> _Work order_: All of the records that follow need to be copied word for word, without the pictures.

BEGIN Extracted material

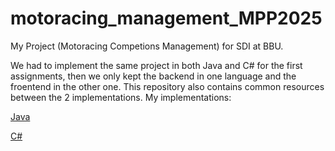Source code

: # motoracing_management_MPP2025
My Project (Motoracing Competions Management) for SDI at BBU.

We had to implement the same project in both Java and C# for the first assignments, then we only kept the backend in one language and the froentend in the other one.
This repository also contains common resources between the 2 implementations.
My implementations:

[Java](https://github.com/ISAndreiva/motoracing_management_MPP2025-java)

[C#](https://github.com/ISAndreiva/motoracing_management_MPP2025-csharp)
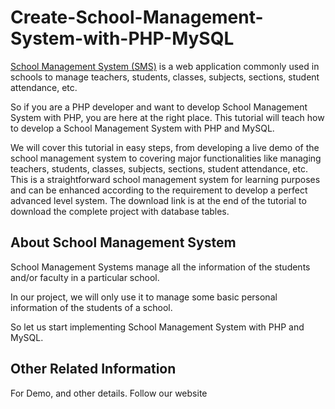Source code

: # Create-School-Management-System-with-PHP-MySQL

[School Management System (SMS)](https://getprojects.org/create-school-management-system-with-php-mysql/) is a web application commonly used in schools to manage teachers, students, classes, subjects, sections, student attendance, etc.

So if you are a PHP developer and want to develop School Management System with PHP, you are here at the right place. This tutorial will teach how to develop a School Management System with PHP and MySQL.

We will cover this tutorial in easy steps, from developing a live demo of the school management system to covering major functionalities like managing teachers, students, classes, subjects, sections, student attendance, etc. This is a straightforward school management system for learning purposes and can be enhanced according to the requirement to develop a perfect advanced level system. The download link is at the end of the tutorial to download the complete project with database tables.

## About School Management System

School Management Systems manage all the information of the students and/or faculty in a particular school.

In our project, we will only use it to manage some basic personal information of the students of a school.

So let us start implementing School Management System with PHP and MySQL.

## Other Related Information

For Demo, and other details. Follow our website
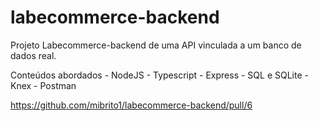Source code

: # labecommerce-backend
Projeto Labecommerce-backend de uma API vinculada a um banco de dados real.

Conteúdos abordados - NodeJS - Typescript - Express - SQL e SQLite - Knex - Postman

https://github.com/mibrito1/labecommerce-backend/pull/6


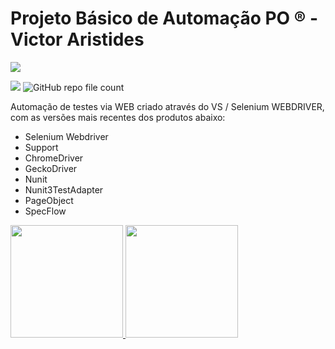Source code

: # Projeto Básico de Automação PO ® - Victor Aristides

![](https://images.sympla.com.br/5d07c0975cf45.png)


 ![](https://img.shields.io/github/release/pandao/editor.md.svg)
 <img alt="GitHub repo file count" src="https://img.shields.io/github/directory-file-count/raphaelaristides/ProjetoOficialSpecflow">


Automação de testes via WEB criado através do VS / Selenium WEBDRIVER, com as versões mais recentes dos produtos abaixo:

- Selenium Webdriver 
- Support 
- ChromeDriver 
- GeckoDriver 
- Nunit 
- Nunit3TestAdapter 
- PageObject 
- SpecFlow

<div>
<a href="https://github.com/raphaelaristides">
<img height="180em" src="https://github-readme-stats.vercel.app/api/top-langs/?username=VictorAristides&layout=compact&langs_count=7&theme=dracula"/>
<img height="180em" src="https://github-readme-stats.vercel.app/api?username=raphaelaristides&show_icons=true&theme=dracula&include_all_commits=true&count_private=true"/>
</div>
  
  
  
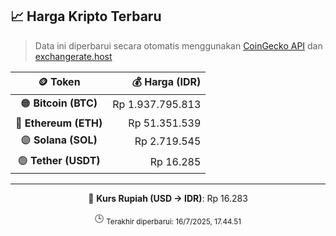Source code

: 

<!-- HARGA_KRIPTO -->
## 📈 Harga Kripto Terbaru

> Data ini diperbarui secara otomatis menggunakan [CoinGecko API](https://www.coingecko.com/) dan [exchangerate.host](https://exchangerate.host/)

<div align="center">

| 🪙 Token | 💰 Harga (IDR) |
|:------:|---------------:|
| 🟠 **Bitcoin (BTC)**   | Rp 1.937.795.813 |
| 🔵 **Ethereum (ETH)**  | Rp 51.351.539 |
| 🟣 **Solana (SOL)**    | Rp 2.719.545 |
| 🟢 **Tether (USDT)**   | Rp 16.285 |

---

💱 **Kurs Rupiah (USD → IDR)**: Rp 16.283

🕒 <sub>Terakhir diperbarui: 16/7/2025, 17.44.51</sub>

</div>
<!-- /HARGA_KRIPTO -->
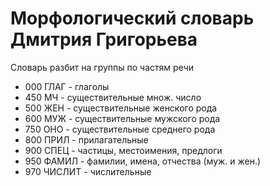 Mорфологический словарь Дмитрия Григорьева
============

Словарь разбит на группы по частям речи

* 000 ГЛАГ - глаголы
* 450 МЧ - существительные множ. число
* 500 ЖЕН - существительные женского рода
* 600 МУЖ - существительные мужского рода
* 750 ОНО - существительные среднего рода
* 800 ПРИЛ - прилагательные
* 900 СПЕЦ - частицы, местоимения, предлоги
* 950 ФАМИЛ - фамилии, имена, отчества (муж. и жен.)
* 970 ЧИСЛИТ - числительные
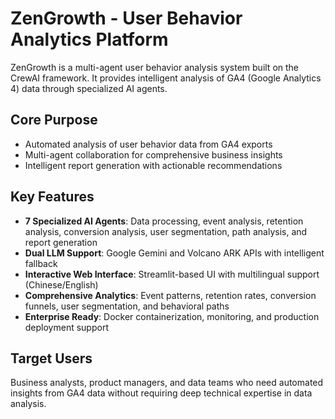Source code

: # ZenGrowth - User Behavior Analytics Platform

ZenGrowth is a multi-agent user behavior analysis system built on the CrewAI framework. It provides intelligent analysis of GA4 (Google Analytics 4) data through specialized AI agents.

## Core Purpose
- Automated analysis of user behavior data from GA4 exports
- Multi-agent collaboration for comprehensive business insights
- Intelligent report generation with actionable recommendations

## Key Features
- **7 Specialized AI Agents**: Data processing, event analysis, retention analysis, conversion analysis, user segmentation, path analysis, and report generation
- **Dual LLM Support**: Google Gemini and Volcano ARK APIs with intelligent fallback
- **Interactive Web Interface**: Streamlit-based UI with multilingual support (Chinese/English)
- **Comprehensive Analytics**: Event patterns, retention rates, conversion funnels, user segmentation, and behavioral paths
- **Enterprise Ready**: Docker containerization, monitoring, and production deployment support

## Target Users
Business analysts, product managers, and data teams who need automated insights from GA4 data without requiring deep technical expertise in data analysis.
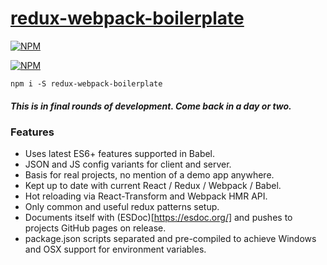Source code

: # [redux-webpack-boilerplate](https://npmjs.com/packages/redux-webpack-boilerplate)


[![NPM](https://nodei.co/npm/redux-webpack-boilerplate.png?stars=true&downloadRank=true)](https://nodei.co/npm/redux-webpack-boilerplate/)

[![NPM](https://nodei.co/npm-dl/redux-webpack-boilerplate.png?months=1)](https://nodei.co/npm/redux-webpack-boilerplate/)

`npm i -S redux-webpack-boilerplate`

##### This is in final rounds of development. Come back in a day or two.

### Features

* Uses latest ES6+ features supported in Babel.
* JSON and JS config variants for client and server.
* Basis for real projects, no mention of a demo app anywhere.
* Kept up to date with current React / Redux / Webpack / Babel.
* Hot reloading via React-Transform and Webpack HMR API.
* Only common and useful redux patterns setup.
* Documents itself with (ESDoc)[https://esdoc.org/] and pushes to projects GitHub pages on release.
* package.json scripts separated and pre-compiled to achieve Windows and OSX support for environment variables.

END Extracted material

> _Reply_:
Source code

: # motoracing_management_MPP2025
My Project (Motoracing Competions Management) for SDI at BBU.

We had to implement the same project in both Java and C# for the first assignments, then we only kept the backend in one language and the froentend in the other one.
This repository also contains common resources between the 2 implementations.
My implementations:

[Java](https://github.com/ISAndreiva/motoracing_management_MPP2025-java)

[C#](https://github.com/ISAndreiva/motoracing_management_MPP2025-csharp)
Source code

: # Create-School-Management-System-with-PHP-MySQL

[School Management System (SMS)](https://getprojects.org/create-school-management-system-with-php-mysql/) is a web application commonly used in schools to manage teachers, students, classes, subjects, sections, student attendance, etc.

So if you are a PHP developer and want to develop School Management System with PHP, you are here at the right place. This tutorial will teach how to develop a School Management System with PHP and MySQL.

We will cover this tutorial in easy steps, from developing a live demo of the school management system to covering major functionalities like managing teachers, students, classes, subjects, sections, student attendance, etc. This is a straightforward school management system for learning purposes and can be enhanced according to the requirement to develop a perfect advanced level system. The download link is at the end of the tutorial to download the complete project with database tables.

## About School Management System

School Management Systems manage all the information of the students and/or faculty in a particular school.

In our project, we will only use it to manage some basic personal information of the students of a school.

So let us start implementing School Management System with PHP and MySQL.

## Other Related Information

For Demo, and other details. Follow our website
Source code

: # labecommerce-backend
Projeto Labecommerce-backend de uma API vinculada a um banco de dados real.

Conteúdos abordados - NodeJS - Typescript - Express - SQL e SQLite - Knex - Postman

https://github.com/mibrito1/labecommerce-backend/pull/6


Source code

: # Projeto Básico de Automação PO ® - Victor Aristides

![](https://images.sympla.com.br/5d07c0975cf45.png)


 ![](https://img.shields.io/github/release/pandao/editor.md.svg)
 <img alt="GitHub repo file count" src="https://img.shields.io/github/directory-file-count/raphaelaristides/ProjetoOficialSpecflow">


Automação de testes via WEB criado através do VS / Selenium WEBDRIVER, com as versões mais recentes dos produtos abaixo:

- Selenium Webdriver 
- Support 
- ChromeDriver 
- GeckoDriver 
- Nunit 
- Nunit3TestAdapter 
- PageObject 
- SpecFlow

<div>
<a href="https://github.com/raphaelaristides">
<img height="180em" src="https://github-readme-stats.vercel.app/api/top-langs/?username=VictorAristides&layout=compact&langs_count=7&theme=dracula"/>
<img height="180em" src="https://github-readme-stats.vercel.app/api?username=raphaelaristides&show_icons=true&theme=dracula&include_all_commits=true&count_private=true"/>
</div>
  
  
  
Source code

: 

<!-- HARGA_KRIPTO -->
## 📈 Harga Kripto Terbaru

> Data ini diperbarui secara otomatis menggunakan [CoinGecko API](https://www.coingecko.com/) dan [exchangerate.host](https://exchangerate.host/)

<div align="center">

| 🪙 Token | 💰 Harga (IDR) |
|:------:|---------------:|
| 🟠 **Bitcoin (BTC)**   | Rp 1.937.795.813 |
| 🔵 **Ethereum (ETH)**  | Rp 51.351.539 |
| 🟣 **Solana (SOL)**    | Rp 2.719.545 |
| 🟢 **Tether (USDT)**   | Rp 16.285 |

---

💱 **Kurs Rupiah (USD → IDR)**: Rp 16.283

🕒 <sub>Terakhir diperbarui: 16/7/2025, 17.44.51</sub>

</div>
<!-- /HARGA_KRIPTO -->
 Mорфологический словарь Дмитрия Григорьева
============

Словарь разбит на группы по частям речи

* 000 ГЛАГ - глаголы
* 450 МЧ - существительные множ. число
* 500 ЖЕН - существительные женского рода
* 600 МУЖ - существительные мужского рода
* 750 ОНО - существительные среднего рода
* 800 ПРИЛ - прилагательные
* 900 СПЕЦ - частицы, местоимения, предлоги
* 950 ФАМИЛ - фамилии, имена, отчества (муж. и жен.)
* 970 ЧИСЛИТ - числительные
Source code

: # ZenGrowth - User Behavior Analytics Platform

ZenGrowth is a multi-agent user behavior analysis system built on the CrewAI framework. It provides intelligent analysis of GA4 (Google Analytics 4) data through specialized AI agents.

## Core Purpose
- Automated analysis of user behavior data from GA4 exports
- Multi-agent collaboration for comprehensive business insights
- Intelligent report generation with actionable recommendations

## Key Features
- **7 Specialized AI Agents**: Data processing, event analysis, retention analysis, conversion analysis, user segmentation, path analysis, and report generation
- **Dual LLM Support**: Google Gemini and Volcano ARK APIs with intelligent fallback
- **Interactive Web Interface**: Streamlit-based UI with multilingual support (Chinese/English)
- **Comprehensive Analytics**: Event patterns, retention rates, conversion funnels, user segmentation, and behavioral paths
- **Enterprise Ready**: Docker containerization, monitoring, and production deployment support

## Target Users
Business analysts, product managers, and data teams who need automated insights from GA4 data without requiring deep technical expertise in data analysis.
Source code

: # [redux-webpack-boilerplate](https://npmjs.com/packages/redux-webpack-boilerplate)


[![NPM](https://nodei.co/npm/redux-webpack-boilerplate.png?stars=true&downloadRank=true)](https://nodei.co/npm/redux-webpack-boilerplate/)

[![NPM](https://nodei.co/npm-dl/redux-webpack-boilerplate.png?months=1)](https://nodei.co/npm/redux-webpack-boilerplate/)

`npm i -S redux-webpack-boilerplate`

##### This is in final rounds of development. Come back in a day or two.

### Features

* Uses latest ES6+ features supported in Babel.
* JSON and JS config variants for client and server.
* Basis for real projects, no mention of a demo app anywhere.
* Kept up to date with current React / Redux / Webpack / Babel.
* Hot reloading via React-Transform and Webpack HMR API.
* Only common and useful redux patterns setup.
* Documents itself with (ESDoc)[https://esdoc.org/] and pushes to projects GitHub pages on release.
* package.json scripts separated and pre-compiled to achieve Windows and OSX support for environment variables.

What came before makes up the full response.